James was an adventurous young man. He had run away to sea at age 14 and later headed west to the Gold Rush. He first married in Troy, New York, and left wife #1 in Medford with his father when he made the move to Savannah. She died there of tuberculosis, and he went on to marry the daughter of Savannah’s mayor.
James took the Southern side during the War Between the States, and composed several pro-South songs such as “Strike for the South” and “We Conquer or Die” which included the lines “The war drum is beating, prepare for the fight!/The stern, bigot Northman exults in his might.” He apparently got himself in some hot water during Reconstruction when he signed on for a plan to bring Scottish itinerant farmers in to work empty Southern farms.
James passed away in 1893 at the age of 71, having realized little fame or fortune from his venerable classic, though it had been popular from day one.
The original tune is a bit different from the one we know today—the chorus is a bit more formal.

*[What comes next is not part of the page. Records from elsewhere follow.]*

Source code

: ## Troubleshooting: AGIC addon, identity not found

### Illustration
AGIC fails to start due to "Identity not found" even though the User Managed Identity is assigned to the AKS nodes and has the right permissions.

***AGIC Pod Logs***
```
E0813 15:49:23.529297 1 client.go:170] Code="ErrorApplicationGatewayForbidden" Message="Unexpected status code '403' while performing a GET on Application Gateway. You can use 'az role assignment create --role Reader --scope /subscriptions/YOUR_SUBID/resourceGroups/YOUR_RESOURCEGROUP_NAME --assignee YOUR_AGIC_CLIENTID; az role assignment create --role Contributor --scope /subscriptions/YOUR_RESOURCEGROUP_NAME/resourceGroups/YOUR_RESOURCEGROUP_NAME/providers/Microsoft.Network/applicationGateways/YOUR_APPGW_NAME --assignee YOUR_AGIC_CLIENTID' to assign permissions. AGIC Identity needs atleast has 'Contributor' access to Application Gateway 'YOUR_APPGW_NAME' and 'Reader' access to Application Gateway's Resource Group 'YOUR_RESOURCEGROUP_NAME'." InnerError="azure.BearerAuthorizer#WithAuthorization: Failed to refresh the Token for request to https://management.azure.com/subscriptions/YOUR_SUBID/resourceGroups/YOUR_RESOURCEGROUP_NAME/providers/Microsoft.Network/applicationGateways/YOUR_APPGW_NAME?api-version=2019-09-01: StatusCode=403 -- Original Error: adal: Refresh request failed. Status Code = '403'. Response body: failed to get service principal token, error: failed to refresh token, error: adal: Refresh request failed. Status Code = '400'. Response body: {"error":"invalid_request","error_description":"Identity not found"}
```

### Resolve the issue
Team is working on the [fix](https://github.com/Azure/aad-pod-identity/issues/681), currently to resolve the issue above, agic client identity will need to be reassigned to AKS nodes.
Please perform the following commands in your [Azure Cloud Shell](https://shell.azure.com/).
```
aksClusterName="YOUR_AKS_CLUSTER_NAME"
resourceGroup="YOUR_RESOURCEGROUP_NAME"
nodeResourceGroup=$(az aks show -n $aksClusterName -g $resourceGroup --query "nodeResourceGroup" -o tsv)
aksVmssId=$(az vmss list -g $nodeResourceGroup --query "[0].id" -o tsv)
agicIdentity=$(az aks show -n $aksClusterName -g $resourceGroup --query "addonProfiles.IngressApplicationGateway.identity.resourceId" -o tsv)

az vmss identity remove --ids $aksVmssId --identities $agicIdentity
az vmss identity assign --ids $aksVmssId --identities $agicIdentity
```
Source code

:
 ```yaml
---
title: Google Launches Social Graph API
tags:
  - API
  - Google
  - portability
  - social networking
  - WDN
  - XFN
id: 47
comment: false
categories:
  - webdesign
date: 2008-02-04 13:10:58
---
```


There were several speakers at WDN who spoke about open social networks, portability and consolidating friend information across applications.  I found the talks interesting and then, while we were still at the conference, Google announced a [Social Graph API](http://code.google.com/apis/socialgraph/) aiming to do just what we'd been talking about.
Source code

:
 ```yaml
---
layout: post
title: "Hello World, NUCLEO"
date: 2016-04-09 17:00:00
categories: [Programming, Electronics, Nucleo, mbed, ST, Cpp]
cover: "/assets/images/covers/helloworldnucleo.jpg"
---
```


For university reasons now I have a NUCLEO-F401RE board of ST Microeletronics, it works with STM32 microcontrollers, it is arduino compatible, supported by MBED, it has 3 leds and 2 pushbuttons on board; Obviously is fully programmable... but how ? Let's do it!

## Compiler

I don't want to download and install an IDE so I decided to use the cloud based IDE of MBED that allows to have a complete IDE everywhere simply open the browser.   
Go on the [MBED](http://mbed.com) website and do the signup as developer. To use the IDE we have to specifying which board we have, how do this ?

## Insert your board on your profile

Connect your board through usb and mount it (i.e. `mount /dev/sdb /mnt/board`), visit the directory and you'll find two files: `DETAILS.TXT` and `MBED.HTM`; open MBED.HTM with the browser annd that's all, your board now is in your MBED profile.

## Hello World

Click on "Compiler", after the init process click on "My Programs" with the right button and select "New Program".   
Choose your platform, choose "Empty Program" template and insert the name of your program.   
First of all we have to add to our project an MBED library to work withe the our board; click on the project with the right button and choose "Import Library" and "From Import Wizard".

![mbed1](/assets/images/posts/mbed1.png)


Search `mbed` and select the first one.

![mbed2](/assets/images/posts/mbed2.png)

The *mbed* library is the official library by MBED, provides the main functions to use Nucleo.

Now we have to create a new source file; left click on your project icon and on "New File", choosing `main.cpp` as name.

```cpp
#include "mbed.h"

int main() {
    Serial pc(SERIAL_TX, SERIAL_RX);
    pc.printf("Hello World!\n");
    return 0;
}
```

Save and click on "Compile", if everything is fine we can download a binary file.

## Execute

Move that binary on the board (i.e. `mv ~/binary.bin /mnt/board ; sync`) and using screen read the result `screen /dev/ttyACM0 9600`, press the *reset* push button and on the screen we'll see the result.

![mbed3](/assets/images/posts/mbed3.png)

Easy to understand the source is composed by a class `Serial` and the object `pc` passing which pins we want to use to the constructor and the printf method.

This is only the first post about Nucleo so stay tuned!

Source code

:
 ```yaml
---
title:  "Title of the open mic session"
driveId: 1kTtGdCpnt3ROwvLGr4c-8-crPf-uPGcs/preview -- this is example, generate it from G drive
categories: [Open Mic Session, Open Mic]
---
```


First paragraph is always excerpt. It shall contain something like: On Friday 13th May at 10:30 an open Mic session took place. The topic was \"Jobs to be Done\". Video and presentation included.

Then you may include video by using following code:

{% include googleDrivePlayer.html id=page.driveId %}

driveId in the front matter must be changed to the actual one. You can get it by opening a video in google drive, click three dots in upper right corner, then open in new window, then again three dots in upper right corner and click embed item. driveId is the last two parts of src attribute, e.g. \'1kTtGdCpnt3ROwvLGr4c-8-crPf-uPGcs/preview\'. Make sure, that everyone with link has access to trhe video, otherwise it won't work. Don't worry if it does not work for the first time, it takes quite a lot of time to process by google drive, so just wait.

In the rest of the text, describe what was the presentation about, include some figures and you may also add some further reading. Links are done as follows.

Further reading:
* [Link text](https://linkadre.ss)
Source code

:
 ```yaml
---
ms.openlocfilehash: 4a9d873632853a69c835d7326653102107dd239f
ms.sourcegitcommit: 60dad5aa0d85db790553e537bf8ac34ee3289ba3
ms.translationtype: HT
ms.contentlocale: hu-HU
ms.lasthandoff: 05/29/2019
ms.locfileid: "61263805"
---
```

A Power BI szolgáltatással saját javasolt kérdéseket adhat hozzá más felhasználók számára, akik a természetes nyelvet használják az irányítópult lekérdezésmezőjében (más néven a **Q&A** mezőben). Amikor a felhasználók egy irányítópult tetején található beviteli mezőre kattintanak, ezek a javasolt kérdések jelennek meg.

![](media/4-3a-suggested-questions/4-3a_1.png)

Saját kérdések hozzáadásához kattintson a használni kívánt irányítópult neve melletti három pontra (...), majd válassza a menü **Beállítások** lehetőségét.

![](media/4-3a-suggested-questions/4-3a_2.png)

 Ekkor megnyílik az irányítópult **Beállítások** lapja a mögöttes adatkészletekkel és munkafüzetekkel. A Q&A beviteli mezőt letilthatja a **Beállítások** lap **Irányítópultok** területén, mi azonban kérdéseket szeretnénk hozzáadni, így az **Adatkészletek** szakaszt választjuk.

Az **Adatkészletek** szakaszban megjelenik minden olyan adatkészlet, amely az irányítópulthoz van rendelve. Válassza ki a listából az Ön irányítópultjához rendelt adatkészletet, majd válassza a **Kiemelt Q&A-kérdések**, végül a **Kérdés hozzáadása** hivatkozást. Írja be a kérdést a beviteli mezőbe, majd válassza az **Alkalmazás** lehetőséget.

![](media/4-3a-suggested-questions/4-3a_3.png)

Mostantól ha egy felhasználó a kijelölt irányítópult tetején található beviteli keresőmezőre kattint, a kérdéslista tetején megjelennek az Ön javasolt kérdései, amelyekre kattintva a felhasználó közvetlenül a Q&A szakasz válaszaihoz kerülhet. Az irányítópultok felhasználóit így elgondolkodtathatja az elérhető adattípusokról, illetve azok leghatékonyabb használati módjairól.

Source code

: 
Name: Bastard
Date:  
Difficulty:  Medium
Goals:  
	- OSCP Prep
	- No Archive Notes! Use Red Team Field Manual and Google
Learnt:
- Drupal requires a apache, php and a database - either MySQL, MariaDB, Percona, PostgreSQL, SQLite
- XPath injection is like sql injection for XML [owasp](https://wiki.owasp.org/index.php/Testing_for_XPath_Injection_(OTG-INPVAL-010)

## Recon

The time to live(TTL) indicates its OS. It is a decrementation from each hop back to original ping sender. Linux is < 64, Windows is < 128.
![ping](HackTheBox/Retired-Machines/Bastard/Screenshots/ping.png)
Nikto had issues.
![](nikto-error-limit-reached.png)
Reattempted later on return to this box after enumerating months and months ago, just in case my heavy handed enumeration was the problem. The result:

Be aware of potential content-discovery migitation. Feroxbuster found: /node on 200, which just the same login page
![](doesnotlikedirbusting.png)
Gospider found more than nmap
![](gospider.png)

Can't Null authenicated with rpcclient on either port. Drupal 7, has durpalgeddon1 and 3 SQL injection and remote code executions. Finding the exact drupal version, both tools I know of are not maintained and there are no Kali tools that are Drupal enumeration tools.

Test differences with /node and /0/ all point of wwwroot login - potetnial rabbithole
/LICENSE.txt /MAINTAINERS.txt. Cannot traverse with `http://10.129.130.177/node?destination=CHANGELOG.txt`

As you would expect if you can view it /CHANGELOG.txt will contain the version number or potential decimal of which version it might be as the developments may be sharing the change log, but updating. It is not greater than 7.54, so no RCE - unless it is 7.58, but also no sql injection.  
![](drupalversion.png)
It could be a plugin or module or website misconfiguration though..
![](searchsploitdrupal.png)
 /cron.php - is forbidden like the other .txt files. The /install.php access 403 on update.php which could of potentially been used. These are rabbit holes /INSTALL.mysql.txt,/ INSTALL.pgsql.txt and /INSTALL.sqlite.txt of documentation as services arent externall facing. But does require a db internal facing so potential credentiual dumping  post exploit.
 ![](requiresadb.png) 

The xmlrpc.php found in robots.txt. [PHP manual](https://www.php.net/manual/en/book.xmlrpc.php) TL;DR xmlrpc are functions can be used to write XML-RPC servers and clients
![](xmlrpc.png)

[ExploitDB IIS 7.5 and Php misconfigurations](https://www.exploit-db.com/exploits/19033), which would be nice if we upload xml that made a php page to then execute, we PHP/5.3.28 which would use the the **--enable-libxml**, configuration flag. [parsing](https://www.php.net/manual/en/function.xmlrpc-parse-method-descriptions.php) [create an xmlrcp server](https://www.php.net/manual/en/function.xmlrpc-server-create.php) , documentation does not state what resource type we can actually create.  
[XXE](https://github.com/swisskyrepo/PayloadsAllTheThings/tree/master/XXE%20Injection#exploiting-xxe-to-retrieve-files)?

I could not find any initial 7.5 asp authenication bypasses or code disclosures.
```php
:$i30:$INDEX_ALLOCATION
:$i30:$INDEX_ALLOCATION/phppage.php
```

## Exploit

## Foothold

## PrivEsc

To my ear it actually bears more than a passing resemblance to the tune of “Jolly Old Saint Nicholas” (a song that authorities list as “traditional” and “origin unknown”).
The lyrics have come down basically unchanged, four full verses in all. It’s the third verse that tends to get left out—in that verse, our hero is blown off the road and laughed at by a faster rig. The only real lyrical oddity is that Jingle Bell scholars believe that the title is an imperative—in other words, we’re giving instructions, not identifying a type. It’s “hey, you bells, get jingly” and not “here we have some jingle type bells.”
Mostly the lyrics point to the big unanswered question, which is this—why exactly is “Jingle Bells” a Christmas song anyway?
It’s not even remotely about Christmas. In the first verse, we extol the fun of ramping around in an open sleigh. In the second, we add a girl (“Fannie Bright” not “Brice,” who didn’t some along until much later) and the get stuck in a snow bank where we become “upsot,” which is 1850’s slang for either turning upside down or becoming drunk.
The final verse is even more direct. “Now the ground is white/ go get it while you’re young/ Take the girls tonight/ and sing this sleighing song.” It also advises that you get a horse with “two forty for his speed,” a reference to a horse that covers a mile in two minutes, forty seconds.
In other words, “Jingle Bells” is nothing less than a 150-year-old celebration of the joys of a woman and a fast vehicle. How such a thing ever became associated with the baby Jesus is quite beyond me, but clearly there’s no reason we couldn’t keep enjoying it throughout the rest of the snow-covered winter season.
Not that all news for the venerable birthday song is good. A recent poll by Edison Media Research tested 579 Christmas recordings. Placing dead last was a song that was a big hit in 1955, created by a Danish sound engineer by the slow painful process of working with hundreds of collected recordings of animal sounds. Yes, “Jingle Bells” as rendered by the Barking Dogs has been judged the least favorite Christmas record of all. Happy birthday, indeed.